The agenda of the EGM will also include the cancellation of the previously approved decision on the Company’s reorganisation by way of merger of the Company’s wholly-owned subsidiary, JSC Uralkali-Technology, into the Company. As previously disclosed by the Company, it may not be possible to complete the reorganisation in the near future, and it is therefore proposed that the shareholders approve the cancellation decision.

Materials on the proposed amendments to the Company’s Charter in connection with the issuance of preferred shares, as well as other materials for the EGM, will, in accordance with applicable legal requirements, be made available on November 17, 2017 and posted at: www.uralkali.com.

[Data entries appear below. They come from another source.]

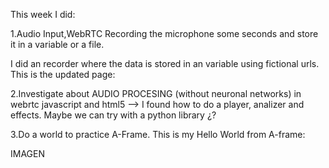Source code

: 


This week I did: 

1.Audio Input,WebRTC Recording the microphone some seconds and store it in a variable or a file.

I did an recorder where the data is stored in an variable using fictional urls. This is the updated page: 



2.Investigate about AUDIO PROCESING (without neuronal networks) in webrtc javascript and html5 --> I found how to do a player, analizer and effects. Maybe we can try with a python library ¿?

3.Do a world to practice A-Frame. This is my Hello World from A-frame: 
  
  
  IMAGEN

In accordance with Article 75 of the Russian Federal Law On Joint Stock Companies, shareholders of the Company who vote against the filing of the application to delist the Company’s shares, or the proposed amendments to the Company’s Charter in connection with the preferred shares, or the cancellation of the previously approved reorganization, or do not participate in voting on any of these items, will have the right to request full or partial redemption of their common shares by the Company, subject to applicable Russian law. A more detailed description of the redemption procedure and the exercise of the redemption rights by the shareholders and the owners of global depositary receipts representing Company’s shares is set out in the Annex hereto.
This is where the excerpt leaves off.